● Task directions
Copy out the records in full, word for word, without pictures.

=-=-=

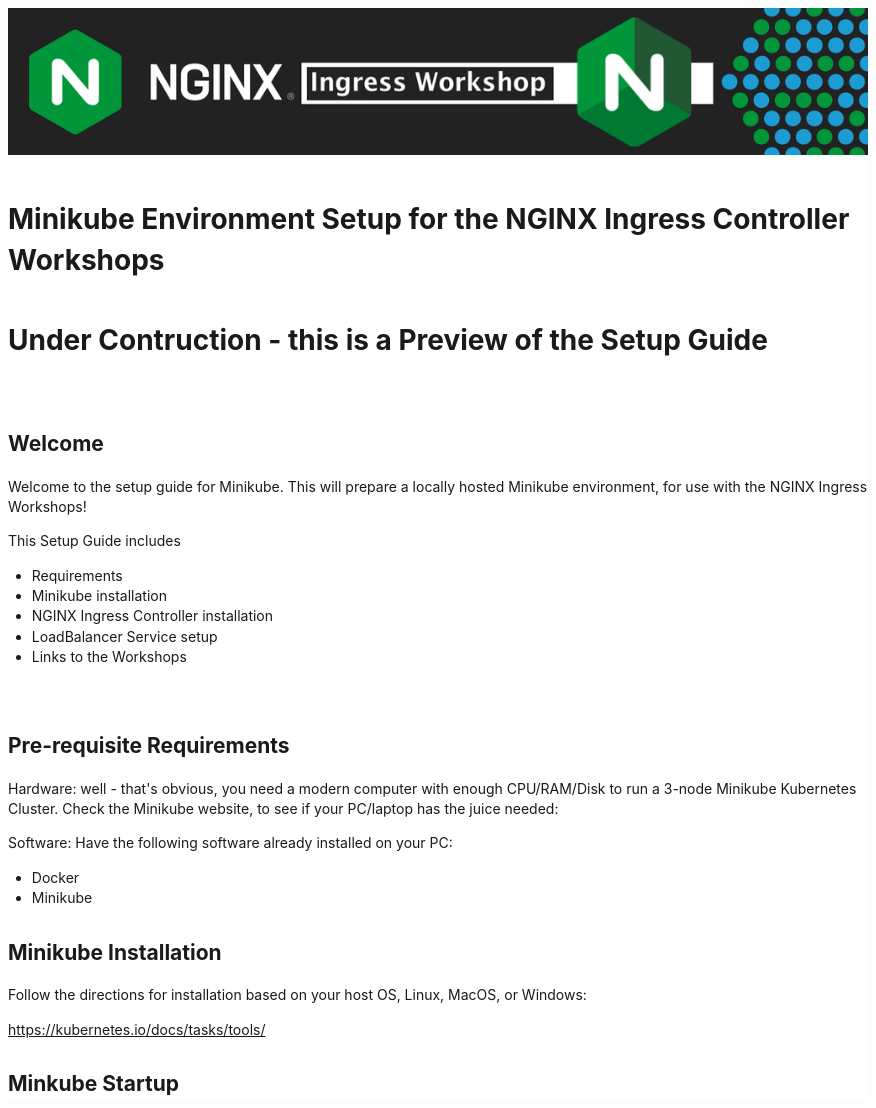 ![NGINX Ingress Workshop](media/nicworkshop-banner.png)

# Minikube Environment Setup for the NGINX Ingress Controller Workshops

# **Under Contruction - this is a Preview of the Setup Guide**

<br/>

## Welcome

Welcome to the setup guide for Minikube.  This will prepare a locally hosted Minikube environment, for use with the NGINX Ingress Workshops!

This Setup Guide includes

- Requirements
- Minikube installation
- NGINX Ingress Controller installation
- LoadBalancer Service setup
- Links to the Workshops

<br/>

## Pre-requisite Requirements

Hardware:  well - that's obvious, you need a modern computer with enough CPU/RAM/Disk to run a 3-node Minikube Kubernetes Cluster.  Check the Minikube website, to see if your PC/laptop has the juice needed:

Software:  Have the following software already installed on your PC:

- Docker
- Minikube


## Minikube Installation

Follow the directions for installation based on your host OS, Linux, MacOS, or Windows:

https://kubernetes.io/docs/tasks/tools/

## Minkube Startup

=-=-=

● Task result
 ![NGINX Ingress Workshop](media/nicworkshop-banner.png)

# Minikube Environment Setup for the NGINX Ingress Controller Workshops

# **Under Contruction - this is a Preview of the Setup Guide**

<br/>

## Welcome

Welcome to the setup guide for Minikube.  This will prepare a locally hosted Minikube environment, for use with the NGINX Ingress Workshops!

This Setup Guide includes

- Requirements
- Minikube installation
- NGINX Ingress Controller installation
- LoadBalancer Service setup
- Links to the Workshops

<br/>

## Pre-requisite Requirements

Hardware:  well - that's obvious, you need a modern computer with enough CPU/RAM/Disk to run a 3-node Minikube Kubernetes Cluster.  Check the Minikube website, to see if your PC/laptop has the juice needed:

Software:  Have the following software already installed on your PC:

- Docker
- Minikube


## Minikube Installation

Follow the directions for installation based on your host OS, Linux, MacOS, or Windows:

https://kubernetes.io/docs/tasks/tools/

## Minkube Startup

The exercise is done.